At the same time, housing developments are expected to contribute financially to community infrastructure. For the Tibberton scheme, potential contributions include:

  • Contributions to local schools

  • Other community benefits linked to the development

The developer indicated that without increasing the number of homes, the project simply cannot generate enough value to cover these obligations while remaining commercially viable.
This is not an isolated scenario. It reflects a broader reality facing many housebuilders.

Rising Costs Across the Sector

In recent years, developers have been squeezed from multiple directions:

  1. Infrastructure obligations

    Road improvements, drainage, utilities upgrades, and environmental mitigation are increasingly required as part of planning approval.

  2. Regulatory requirements
    Energy efficiency standards, biodiversity net gain, affordable housing quotas, and planning contributions all add cost layers before a brick is laid.
Each of these policies has a legitimate purpose. But combined, they can push schemes to the edge of financial viability — particularly on smaller or rural sites.

Density vs Deliverability
Local plans frequently attempt to limit the scale of development to preserve village character. Yet low-density allocations often struggle to absorb the fixed costs associated with modern housebuilding.
The Tibberton proposal illustrates this tension clearly.
The site was allocated for 25 homes in the plan, but the developer argues that such a small scheme cannot deliver both housing and community contributions. Increasing the number of homes, they say, is the only way to unlock the site.
In other words, a lower-density scheme may appear more palatable on paper — but it risks never being built at all.

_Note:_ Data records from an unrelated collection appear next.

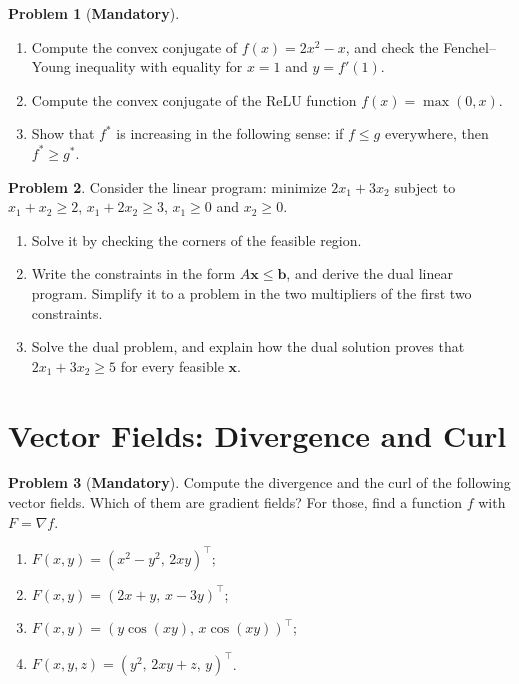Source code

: \documentclass[11pt]{article}
\theoremstyle{definition}
\newtheorem{problem}{Problem}[section]
\newcommand{\mandatory}{\textcolor{red!70!black}{\textbf{Mandatory}}}
\begin{document}
\begin{problem}[\mandatory]\label{pr:conjugate}
    \begin{enumerate}[label=(\alph*)]
        \item Compute the convex conjugate of $f(x) = 2x^2 - x$, and check the Fenchel--Young inequality with equality for $x = 1$ and $y = f'(1)$.
        \item Compute the convex conjugate of the ReLU function $f(x) = \max(0, x)$.
        \item Show that $f^*$ is increasing in the following sense: if $f \leq g$ everywhere, then $f^* \geq g^*$.
    \end{enumerate}
\end{problem}

\begin{problem}\label{pr:lp-dual}
    Consider the linear program: minimize $2x_1 + 3x_2$ subject to $x_1 + x_2 \geq 2$, $x_1 + 2x_2 \geq 3$, $x_1 \geq 0$ and $x_2 \geq 0$.
    \begin{enumerate}[label=(\alph*)]
        \item Solve it by checking the corners of the feasible region.
        \item Write the constraints in the form $A\mathbf{x} \leq \mathbf{b}$, and derive the dual linear program. Simplify it to a problem in the two multipliers of the first two constraints.
        \item Solve the dual problem, and explain how the dual solution proves that $2x_1 + 3x_2 \geq 5$ for every feasible $\mathbf{x}$.
    \end{enumerate}
\end{problem}

\section{Vector Fields: Divergence and Curl}

\begin{problem}[\mandatory]\label{pr:div-curl}
    Compute the divergence and the curl of the following vector fields. Which of them are gradient fields? For those, find a function $f$ with $F = \nabla f$.
    \begin{enumerate}[label=(\alph*)]
        \item $F(x, y) = (x^2 - y^2, \, 2xy)^\top$;
        \item $F(x, y) = (2x + y, \, x - 3y)^\top$;
        \item $F(x, y) = (y\cos(xy), \, x\cos(xy))^\top$;
        \item $F(x, y, z) = (y^2, \, 2xy + z, \, y)^\top$.
    \end{enumerate}
\end{problem}
\end{document}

The Paradox of the Housing Crisis
The UK faces a well-documented shortage of homes. Government targets call for hundreds of thousands of new properties each year. Local authorities are under pressure to maintain a five-year housing land supply, and many struggle to do so.

Yet delivering those homes requires navigating a planning system where:

  • Development costs are escalating
  • Regulations and infrastructure demands continue to grow
The result is a paradox: everyone agrees more homes are needed, but the conditions for building them become increasingly complex.
A Delicate Balance
The Tibberton debate is ultimately about more than a single rural development. It reflects a national challenge.

Policymakers must balance:

  • ensuring infrastructure is funded
  • maintaining high environmental and building standards
  • while still allowing projects to remain financially viable
Without that balance, housing allocations risk becoming theoretical rather than deliverable.
And in a country facing a chronic housing shortage, the cost of that gap is felt far beyond the boundaries of any one village.